# WHAT TO WORK ON
Look through the entries below, please, and copy every line with the word "function".

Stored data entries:
=====
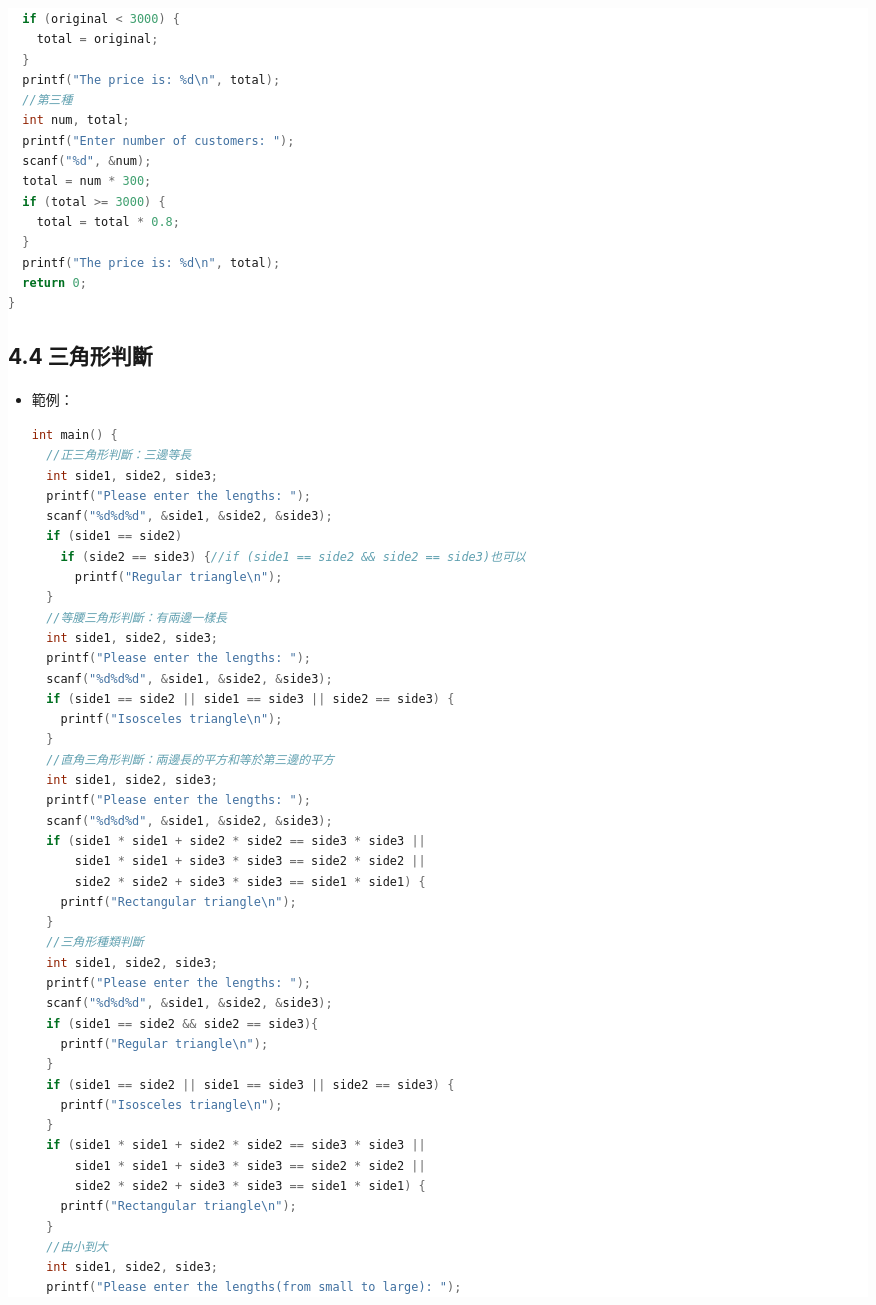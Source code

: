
   ```c
    if (original < 3000) {
      total = original;    
    }
    printf("The price is: %d\n", total);
    //第三種
    int num, total;
    printf("Enter number of customers: ");
    scanf("%d", &num);
    total = num * 300;
    if (total >= 3000) {
      total = total * 0.8;
    }
    printf("The price is: %d\n", total);
    return 0;
  }
  ```
## 4.4 三角形判斷
- 範例：
  ```c
  int main() {
    //正三角形判斷：三邊等長
    int side1, side2, side3;
    printf("Please enter the lengths: ");
    scanf("%d%d%d", &side1, &side2, &side3);
    if (side1 == side2)
      if (side2 == side3) {//if (side1 == side2 && side2 == side3)也可以
        printf("Regular triangle\n");
    }
    //等腰三角形判斷：有兩邊一樣長
    int side1, side2, side3;
    printf("Please enter the lengths: ");
    scanf("%d%d%d", &side1, &side2, &side3);
    if (side1 == side2 || side1 == side3 || side2 == side3) {
      printf("Isosceles triangle\n");
    }
    //直角三角形判斷：兩邊長的平方和等於第三邊的平方
    int side1, side2, side3;
    printf("Please enter the lengths: ");
    scanf("%d%d%d", &side1, &side2, &side3);
    if (side1 * side1 + side2 * side2 == side3 * side3 ||
        side1 * side1 + side3 * side3 == side2 * side2 ||
        side2 * side2 + side3 * side3 == side1 * side1) {
      printf("Rectangular triangle\n");
    }
    //三角形種類判斷
    int side1, side2, side3;
    printf("Please enter the lengths: ");
    scanf("%d%d%d", &side1, &side2, &side3);
    if (side1 == side2 && side2 == side3){
      printf("Regular triangle\n");
    }
    if (side1 == side2 || side1 == side3 || side2 == side3) {
      printf("Isosceles triangle\n");
    }
    if (side1 * side1 + side2 * side2 == side3 * side3 ||
        side1 * side1 + side3 * side3 == side2 * side2 ||
        side2 * side2 + side3 * side3 == side1 * side1) {
      printf("Rectangular triangle\n");
    }
    //由小到大
    int side1, side2, side3;
    printf("Please enter the lengths(from small to large): ");
  ```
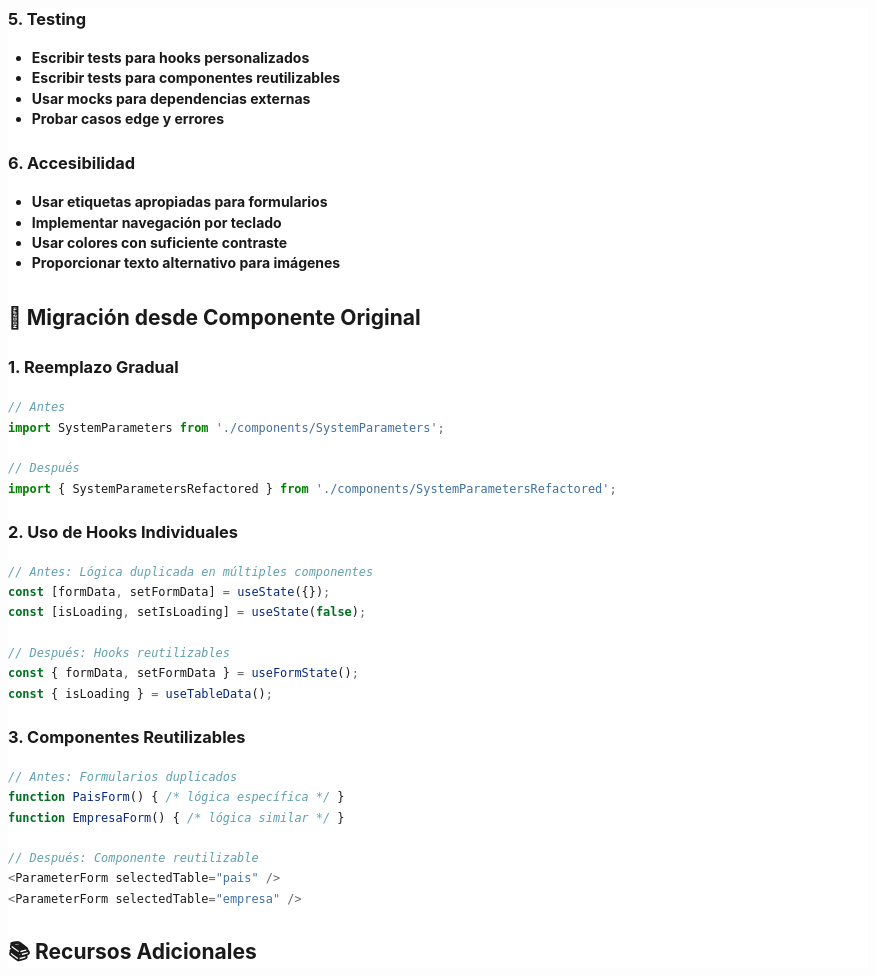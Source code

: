 ### 5. Testing

- **Escribir tests para hooks personalizados**
- **Escribir tests para componentes reutilizables**
- **Usar mocks para dependencias externas**
- **Probar casos edge y errores**

### 6. Accesibilidad

- **Usar etiquetas apropiadas para formularios**
- **Implementar navegación por teclado**
- **Usar colores con suficiente contraste**
- **Proporcionar texto alternativo para imágenes**

## 🔄 Migración desde Componente Original

### 1. Reemplazo Gradual

```typescript
// Antes
import SystemParameters from './components/SystemParameters';

// Después
import { SystemParametersRefactored } from './components/SystemParametersRefactored';
```

### 2. Uso de Hooks Individuales

```typescript
// Antes: Lógica duplicada en múltiples componentes
const [formData, setFormData] = useState({});
const [isLoading, setIsLoading] = useState(false);

// Después: Hooks reutilizables
const { formData, setFormData } = useFormState();
const { isLoading } = useTableData();
```

### 3. Componentes Reutilizables

```typescript
// Antes: Formularios duplicados
function PaisForm() { /* lógica específica */ }
function EmpresaForm() { /* lógica similar */ }

// Después: Componente reutilizable
<ParameterForm selectedTable="pais" />
<ParameterForm selectedTable="empresa" />
```

## 📚 Recursos Adicionales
=====
# RESULT OF THIS EXERCISE
function PaisForm() { /* lógica específica */ }
function EmpresaForm() { /* lógica similar */ }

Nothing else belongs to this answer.